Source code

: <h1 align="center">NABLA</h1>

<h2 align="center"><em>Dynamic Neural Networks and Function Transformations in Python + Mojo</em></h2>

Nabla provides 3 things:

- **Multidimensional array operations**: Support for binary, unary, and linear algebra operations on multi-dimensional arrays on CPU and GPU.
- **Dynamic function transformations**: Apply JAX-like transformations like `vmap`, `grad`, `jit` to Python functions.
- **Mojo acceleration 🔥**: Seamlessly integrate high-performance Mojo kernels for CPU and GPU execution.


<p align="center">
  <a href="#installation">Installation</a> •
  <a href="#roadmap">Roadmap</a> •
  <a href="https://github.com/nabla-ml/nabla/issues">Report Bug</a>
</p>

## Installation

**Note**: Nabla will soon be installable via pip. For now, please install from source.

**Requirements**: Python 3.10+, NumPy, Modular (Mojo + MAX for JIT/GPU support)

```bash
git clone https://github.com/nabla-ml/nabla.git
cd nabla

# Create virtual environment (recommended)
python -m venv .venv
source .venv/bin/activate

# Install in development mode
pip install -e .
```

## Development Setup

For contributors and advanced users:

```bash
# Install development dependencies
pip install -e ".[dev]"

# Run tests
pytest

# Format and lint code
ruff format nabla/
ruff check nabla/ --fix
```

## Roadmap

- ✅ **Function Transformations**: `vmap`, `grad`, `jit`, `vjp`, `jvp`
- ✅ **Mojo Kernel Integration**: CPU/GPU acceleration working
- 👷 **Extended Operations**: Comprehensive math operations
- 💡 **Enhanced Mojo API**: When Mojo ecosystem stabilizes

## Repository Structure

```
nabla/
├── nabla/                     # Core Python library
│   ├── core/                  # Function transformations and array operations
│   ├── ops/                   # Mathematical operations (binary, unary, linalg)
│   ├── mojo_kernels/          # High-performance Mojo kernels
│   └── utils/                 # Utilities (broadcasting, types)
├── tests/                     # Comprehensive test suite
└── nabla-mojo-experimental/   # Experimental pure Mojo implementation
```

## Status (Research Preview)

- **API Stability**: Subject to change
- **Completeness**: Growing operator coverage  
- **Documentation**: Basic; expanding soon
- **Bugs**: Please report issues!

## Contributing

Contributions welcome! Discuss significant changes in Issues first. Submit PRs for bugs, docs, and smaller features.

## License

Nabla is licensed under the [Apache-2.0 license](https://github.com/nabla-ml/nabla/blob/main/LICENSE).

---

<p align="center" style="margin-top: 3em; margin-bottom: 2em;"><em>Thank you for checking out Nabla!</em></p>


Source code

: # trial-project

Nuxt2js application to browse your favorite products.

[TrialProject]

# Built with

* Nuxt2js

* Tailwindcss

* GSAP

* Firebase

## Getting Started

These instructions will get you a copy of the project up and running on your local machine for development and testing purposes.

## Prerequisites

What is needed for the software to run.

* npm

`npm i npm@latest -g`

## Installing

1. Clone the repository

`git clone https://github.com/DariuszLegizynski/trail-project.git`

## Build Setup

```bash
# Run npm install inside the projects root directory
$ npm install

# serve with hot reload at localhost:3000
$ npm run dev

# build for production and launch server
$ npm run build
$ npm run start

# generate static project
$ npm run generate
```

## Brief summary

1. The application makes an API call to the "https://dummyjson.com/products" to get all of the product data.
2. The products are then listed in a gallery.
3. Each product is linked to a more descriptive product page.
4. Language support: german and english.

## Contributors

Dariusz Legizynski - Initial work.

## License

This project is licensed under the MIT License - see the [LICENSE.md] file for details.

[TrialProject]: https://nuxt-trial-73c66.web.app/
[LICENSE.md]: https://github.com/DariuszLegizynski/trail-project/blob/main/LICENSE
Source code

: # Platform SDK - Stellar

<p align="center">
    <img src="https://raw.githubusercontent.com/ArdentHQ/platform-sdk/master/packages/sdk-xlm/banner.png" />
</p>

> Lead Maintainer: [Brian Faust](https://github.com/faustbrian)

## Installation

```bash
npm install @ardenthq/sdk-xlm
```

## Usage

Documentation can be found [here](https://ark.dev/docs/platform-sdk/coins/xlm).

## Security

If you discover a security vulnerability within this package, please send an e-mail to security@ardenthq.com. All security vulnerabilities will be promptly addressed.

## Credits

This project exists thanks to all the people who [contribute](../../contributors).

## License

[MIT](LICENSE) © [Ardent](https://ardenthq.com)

--------------------

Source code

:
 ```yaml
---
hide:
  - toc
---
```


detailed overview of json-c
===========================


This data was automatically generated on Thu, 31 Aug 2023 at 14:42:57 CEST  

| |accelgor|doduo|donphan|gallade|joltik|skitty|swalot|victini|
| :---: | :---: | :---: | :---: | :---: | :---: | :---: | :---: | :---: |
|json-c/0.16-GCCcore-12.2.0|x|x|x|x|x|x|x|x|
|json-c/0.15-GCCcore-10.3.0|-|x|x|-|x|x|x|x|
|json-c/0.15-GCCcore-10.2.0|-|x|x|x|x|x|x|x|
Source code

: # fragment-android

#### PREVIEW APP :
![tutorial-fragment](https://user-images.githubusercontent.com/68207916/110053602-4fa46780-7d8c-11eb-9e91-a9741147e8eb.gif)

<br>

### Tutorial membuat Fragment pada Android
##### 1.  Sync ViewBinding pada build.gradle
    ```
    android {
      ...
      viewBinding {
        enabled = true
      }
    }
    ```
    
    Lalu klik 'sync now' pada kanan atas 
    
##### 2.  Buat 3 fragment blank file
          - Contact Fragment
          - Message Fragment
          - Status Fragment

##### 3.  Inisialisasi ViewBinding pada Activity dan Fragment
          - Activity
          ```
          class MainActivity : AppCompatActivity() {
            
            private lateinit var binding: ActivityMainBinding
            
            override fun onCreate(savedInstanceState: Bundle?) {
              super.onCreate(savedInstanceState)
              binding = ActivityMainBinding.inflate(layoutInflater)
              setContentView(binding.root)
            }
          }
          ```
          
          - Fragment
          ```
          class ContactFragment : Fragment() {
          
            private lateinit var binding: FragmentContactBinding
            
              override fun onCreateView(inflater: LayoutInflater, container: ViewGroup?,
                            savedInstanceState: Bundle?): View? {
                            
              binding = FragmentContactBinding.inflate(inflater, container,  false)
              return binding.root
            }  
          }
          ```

--------------------

__Work to complete__. Your answer should be each line of the data that contains the word "application", copied as it stands.

__Task result__.
Nuxt2js application to browse your favorite products.
1. The application makes an API call to the "https://dummyjson.com/products" to get all of the product data.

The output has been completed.